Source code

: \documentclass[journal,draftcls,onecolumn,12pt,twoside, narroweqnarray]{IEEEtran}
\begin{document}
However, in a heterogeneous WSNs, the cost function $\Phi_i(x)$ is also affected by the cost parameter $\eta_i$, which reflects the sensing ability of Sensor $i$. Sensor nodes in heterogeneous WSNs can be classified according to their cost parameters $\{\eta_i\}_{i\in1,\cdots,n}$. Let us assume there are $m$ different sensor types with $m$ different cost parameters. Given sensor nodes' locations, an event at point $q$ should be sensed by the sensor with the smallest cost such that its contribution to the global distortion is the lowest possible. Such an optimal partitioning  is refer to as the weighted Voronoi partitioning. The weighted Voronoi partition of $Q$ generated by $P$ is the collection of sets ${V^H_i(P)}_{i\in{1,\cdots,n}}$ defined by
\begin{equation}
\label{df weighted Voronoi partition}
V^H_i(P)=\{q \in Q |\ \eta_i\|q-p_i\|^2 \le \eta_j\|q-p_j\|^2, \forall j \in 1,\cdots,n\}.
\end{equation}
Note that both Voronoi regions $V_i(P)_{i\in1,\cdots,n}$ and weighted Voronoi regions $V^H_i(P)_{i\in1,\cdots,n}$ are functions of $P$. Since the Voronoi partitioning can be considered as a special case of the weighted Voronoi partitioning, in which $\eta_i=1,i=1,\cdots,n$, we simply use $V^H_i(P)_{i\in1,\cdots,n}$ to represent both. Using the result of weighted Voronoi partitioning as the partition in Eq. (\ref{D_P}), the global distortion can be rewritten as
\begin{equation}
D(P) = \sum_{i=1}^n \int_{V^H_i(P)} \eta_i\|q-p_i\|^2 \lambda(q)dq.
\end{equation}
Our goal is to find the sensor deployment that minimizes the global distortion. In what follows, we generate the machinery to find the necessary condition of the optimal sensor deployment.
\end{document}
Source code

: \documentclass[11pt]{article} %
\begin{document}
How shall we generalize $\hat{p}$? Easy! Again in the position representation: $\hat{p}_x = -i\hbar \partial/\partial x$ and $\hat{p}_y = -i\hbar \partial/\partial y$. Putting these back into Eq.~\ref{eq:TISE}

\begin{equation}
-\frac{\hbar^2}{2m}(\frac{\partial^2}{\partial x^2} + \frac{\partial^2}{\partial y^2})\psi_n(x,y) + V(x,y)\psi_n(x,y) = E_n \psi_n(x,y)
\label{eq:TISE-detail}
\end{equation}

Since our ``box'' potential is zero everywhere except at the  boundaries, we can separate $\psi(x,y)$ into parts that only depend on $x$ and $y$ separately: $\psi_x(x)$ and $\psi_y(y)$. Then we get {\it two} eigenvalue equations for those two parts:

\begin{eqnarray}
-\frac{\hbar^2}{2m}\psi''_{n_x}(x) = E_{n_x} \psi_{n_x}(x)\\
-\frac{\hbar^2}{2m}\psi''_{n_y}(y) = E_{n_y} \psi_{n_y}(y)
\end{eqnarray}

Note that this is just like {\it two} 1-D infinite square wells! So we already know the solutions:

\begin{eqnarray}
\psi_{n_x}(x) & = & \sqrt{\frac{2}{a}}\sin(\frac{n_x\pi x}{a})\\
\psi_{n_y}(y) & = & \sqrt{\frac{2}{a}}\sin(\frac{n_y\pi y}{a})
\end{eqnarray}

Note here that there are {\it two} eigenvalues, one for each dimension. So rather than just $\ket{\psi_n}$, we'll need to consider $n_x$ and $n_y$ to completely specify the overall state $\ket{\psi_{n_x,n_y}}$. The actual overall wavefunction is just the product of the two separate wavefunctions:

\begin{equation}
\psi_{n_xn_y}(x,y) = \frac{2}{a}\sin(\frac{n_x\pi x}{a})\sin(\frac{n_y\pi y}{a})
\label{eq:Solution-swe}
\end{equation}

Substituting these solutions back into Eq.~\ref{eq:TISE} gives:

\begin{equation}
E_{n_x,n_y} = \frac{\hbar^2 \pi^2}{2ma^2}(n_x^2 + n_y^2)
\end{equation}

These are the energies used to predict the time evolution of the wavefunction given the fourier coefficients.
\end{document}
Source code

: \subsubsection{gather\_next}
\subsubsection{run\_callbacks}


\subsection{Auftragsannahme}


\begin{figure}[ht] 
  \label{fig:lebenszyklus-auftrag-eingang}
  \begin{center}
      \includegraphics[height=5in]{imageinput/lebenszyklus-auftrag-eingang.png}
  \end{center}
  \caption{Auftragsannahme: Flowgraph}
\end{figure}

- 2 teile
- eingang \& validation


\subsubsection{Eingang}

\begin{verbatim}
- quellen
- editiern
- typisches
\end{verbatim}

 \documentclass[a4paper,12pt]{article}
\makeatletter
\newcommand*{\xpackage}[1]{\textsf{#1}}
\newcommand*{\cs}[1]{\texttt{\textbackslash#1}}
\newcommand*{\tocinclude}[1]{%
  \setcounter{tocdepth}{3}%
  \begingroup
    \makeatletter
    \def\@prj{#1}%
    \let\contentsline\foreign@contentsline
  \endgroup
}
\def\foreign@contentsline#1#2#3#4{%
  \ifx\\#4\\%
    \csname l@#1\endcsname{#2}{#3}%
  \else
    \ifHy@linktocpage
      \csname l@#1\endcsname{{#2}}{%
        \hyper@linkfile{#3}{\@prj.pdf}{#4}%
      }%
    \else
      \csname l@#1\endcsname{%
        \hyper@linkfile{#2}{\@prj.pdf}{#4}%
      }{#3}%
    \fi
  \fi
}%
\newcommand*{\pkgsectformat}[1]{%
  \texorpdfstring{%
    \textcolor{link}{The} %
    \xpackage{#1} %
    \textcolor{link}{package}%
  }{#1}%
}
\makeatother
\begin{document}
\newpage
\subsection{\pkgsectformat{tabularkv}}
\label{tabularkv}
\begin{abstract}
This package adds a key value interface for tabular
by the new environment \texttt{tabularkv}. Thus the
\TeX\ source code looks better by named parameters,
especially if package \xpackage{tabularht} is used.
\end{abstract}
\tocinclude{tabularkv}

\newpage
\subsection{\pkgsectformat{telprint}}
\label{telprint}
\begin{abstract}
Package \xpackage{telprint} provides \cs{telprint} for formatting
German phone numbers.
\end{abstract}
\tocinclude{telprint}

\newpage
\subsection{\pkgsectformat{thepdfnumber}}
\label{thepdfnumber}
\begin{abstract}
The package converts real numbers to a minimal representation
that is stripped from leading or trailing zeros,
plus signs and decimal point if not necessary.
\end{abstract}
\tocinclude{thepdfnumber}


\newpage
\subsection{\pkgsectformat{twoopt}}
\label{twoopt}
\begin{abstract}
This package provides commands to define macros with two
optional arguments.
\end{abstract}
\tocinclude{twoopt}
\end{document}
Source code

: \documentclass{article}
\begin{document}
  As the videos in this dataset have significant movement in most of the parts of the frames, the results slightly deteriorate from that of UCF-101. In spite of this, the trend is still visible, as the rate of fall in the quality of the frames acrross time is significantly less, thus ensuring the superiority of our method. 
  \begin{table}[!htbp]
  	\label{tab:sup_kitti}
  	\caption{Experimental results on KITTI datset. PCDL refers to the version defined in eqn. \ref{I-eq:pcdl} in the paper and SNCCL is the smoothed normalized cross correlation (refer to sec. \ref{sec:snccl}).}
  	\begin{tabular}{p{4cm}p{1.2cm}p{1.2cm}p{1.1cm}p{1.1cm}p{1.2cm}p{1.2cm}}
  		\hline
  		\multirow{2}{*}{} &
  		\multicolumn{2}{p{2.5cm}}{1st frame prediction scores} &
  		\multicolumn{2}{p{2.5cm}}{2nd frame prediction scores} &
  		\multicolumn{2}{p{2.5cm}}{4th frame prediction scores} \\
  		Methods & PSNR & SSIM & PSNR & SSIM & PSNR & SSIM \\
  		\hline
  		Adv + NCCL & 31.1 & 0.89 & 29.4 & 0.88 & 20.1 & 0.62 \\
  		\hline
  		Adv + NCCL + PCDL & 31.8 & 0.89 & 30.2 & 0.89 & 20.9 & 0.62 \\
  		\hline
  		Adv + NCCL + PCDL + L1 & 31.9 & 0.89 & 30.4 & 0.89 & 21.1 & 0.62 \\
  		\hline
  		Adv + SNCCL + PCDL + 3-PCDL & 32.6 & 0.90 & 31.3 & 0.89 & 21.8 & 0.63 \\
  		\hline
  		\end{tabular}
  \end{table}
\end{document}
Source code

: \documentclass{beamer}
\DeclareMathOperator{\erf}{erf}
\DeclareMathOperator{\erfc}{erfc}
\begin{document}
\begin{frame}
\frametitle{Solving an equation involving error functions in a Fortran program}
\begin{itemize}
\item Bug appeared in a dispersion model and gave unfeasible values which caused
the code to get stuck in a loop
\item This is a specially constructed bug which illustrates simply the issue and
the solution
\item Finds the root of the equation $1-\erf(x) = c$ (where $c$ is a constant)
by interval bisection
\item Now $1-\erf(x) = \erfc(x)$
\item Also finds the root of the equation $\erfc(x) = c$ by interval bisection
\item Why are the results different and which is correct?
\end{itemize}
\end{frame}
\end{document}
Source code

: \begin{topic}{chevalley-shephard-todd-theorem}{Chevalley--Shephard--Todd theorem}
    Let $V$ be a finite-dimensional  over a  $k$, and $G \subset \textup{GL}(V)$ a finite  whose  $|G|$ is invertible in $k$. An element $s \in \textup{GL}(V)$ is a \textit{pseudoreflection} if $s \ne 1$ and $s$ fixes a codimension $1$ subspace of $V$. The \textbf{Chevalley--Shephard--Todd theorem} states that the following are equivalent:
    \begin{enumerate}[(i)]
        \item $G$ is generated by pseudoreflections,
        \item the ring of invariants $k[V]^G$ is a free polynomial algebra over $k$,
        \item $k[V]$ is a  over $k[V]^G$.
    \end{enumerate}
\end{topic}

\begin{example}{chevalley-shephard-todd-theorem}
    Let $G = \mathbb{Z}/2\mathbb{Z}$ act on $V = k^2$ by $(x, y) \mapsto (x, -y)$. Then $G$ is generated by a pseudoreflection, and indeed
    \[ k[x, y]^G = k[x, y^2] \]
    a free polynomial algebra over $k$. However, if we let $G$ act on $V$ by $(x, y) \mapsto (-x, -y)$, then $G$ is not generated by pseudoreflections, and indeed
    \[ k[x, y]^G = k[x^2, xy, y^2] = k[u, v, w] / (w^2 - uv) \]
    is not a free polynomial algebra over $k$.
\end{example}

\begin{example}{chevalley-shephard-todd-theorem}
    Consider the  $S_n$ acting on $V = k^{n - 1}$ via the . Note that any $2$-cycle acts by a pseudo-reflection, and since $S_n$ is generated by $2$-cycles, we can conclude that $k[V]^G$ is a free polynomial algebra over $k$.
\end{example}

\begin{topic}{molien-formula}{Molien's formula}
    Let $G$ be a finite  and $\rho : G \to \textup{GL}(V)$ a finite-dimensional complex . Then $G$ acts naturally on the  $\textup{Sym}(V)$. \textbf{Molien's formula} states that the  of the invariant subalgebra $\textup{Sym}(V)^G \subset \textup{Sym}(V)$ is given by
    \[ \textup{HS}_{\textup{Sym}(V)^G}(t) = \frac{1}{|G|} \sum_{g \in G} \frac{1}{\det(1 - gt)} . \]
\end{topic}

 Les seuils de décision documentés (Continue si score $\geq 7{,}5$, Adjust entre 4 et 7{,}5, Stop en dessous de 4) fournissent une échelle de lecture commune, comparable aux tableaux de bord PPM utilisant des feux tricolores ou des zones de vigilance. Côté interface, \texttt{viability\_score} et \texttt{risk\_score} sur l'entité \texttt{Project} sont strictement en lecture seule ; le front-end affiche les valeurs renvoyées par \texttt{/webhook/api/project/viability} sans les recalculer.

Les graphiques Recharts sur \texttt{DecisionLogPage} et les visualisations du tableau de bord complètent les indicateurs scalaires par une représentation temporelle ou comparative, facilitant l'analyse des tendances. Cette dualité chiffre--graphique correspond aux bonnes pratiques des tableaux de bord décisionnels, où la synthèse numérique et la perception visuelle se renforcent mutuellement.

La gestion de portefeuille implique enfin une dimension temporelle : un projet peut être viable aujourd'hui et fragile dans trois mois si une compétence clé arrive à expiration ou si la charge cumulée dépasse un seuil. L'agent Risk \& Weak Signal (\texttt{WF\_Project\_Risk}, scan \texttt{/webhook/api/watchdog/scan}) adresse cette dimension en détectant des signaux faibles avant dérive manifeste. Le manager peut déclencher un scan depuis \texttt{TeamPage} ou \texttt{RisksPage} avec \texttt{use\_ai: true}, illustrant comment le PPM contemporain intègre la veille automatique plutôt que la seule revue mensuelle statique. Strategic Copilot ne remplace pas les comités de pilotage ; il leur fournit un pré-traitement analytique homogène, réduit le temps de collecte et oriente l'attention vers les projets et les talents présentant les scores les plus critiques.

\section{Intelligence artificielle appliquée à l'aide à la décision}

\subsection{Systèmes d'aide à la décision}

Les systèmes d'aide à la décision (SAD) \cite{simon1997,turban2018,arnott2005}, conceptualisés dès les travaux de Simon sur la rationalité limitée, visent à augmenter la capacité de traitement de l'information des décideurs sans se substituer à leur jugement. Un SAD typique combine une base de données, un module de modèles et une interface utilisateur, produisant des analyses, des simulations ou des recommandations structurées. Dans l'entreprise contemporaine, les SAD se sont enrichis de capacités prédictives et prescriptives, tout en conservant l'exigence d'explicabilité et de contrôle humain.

+--

= What you are asked to do =
Provide solely the number of lines in the listing that contain "telprint".

= Exercise result =
4